Pictures paired with source code

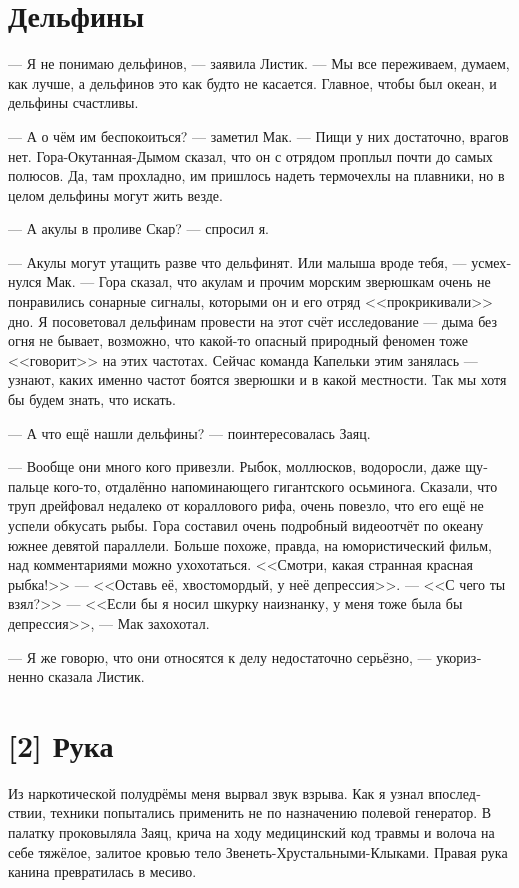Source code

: \documentclass[a4paper,12pt,fleqn]{book}\usepackage{cooltooltips}\usepackage{polyglossia}\setdefaultlanguage[babelshorthands=true]{russian}\setotherlanguage{english}\defaultfontfeatures{Ligatures=TeX,Mapping=tex-text} \usepackage{xcolor}\definecolor{lightgray}{HTML}{bbbbbb}\color{lightgray}\newcommand{\ml}[3]{\textenglish{\textcolor{black}{#3}}}
\begin{document}
{\section{Дельфины}

--- Я не понимаю дельфинов, --- заявила Листик.
--- Мы все переживаем, думаем, как лучше, а дельфинов это как будто не касается.
Главное, чтобы был океан, и дельфины счастливы.

--- А о чём им беспокоиться? --- заметил Мак.
--- Пищи у них достаточно, врагов нет.
Гора-Окутанная-Дымом сказал, что он с отрядом проплыл почти до самых полюсов.
Да, там прохладно, им пришлось надеть термочехлы на плавники, но в целом дельфины могут жить везде.

--- А акулы в проливе Скар? --- спросил я.

--- Акулы могут утащить разве что дельфинят.
Или малыша вроде тебя, --- усмехнулся Мак.
--- Гора сказал, что акулам и прочим морским зверюшкам очень не понравились сонарные сигналы, которыми он и его отряд <<прокрикивали>> дно.
Я посоветовал дельфинам провести на этот счёт исследование --- дыма без огня не бывает, возможно, что какой-то опасный природный феномен тоже <<говорит>> на этих частотах.
Сейчас команда Капельки этим занялась --- узнают, каких именно частот боятся зверюшки и в какой местности.
Так мы хотя бы будем знать, что искать.

--- А что ещё нашли дельфины? --- поинтересовалась Заяц.

--- Вообще они много кого привезли.
Рыбок, моллюсков, водоросли, даже щупальце кого-то, отдалённо напоминающего гигантского осьминога.
Сказали, что труп дрейфовал недалеко от кораллового рифа, очень повезло, что его ещё не успели обкусать рыбы.
Гора составил очень подробный видеоотчёт по океану южнее девятой параллели.
Больше похоже, правда, на юмористический фильм, над комментариями можно ухохотаться.
<<Смотри, какая странная красная рыбка!>>
--- <<Оставь её, хвостомордый, у неё депрессия>>.
--- <<С чего ты взял?>>
--- <<Если бы я носил шкурку наизнанку, у меня тоже была бы депрессия>>, --- Мак захохотал.

--- Я же говорю, что они относятся к делу недостаточно серьёзно, --- укоризненно сказала Листик.

\section{[2] Рука}

Из наркотической полудрёмы меня вырвал звук взрыва.
Как я узнал впоследствии, техники попытались применить не по назначению полевой генератор.
В палатку проковыляла Заяц, крича на ходу медицинский код травмы и волоча на себе тяжёлое, залитое кровью тело Звенеть-Хрустальными-Клыками.
Правая рука канина превратилась в месиво.

}
\end{document}
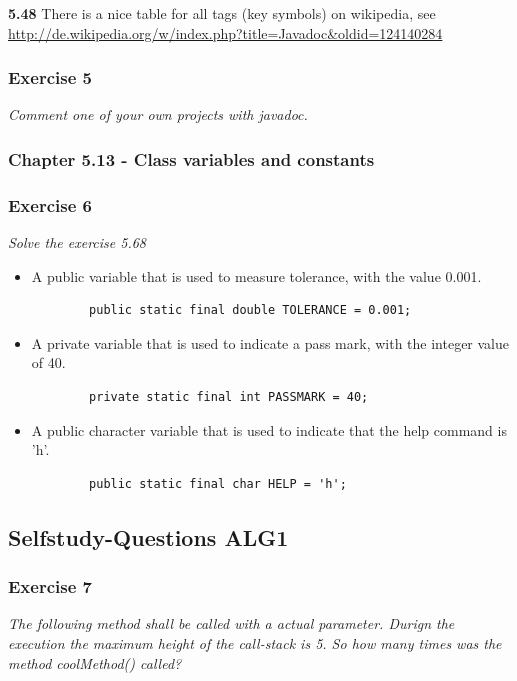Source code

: \textbf{5.48} There is a nice table for all tags (key symbols) on wikipedia,
see \url{http://de.wikipedia.org/w/index.php?title=Javadoc&oldid=124140284}

\subsubsection*{Exercise 5}
\textit{Comment one of your own projects with javadoc.} \\



\subsubsection{Chapter 5.13 - Class variables and constants}

\subsubsection*{Exercise 6}
\textit{Solve the exercise 5.68} \\
\begin{itemize}
	\item A public variable that is used to measure tolerance, with the value 0.001. \\
		\begin{lstlisting}
		public static final double TOLERANCE = 0.001;
		\end{lstlisting}
	\item A private variable that is used to indicate a pass mark, with the integer value of 40.
		\begin{lstlisting}
		private static final int PASSMARK = 40;
		\end{lstlisting}
	\item A public character variable that is used to indicate that the help command is 'h'.
		\begin{lstlisting}
		public static final char HELP = 'h';
		\end{lstlisting}
\end{itemize}

\subsection{Selfstudy-Questions ALG1}

\subsubsection*{Exercise 7}
\textit{The following method shall be called with a actual parameter.
Durign the execution the maximum height of the call-stack is 5.
So how many times was the method coolMethod() called?} \\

> EXERCISE AIM:
Only lines containing the string "тоже" belong in the answer; find them in the data above and copy them.

> SOLUTION:
Я посоветовал дельфинам провести на этот счёт исследование --- дыма без огня не бывает, возможно, что какой-то опасный природный феномен тоже <<говорит>> на этих частотах.
--- <<Если бы я носил шкурку наизнанку, у меня тоже была бы депрессия>>, --- Мак захохотал.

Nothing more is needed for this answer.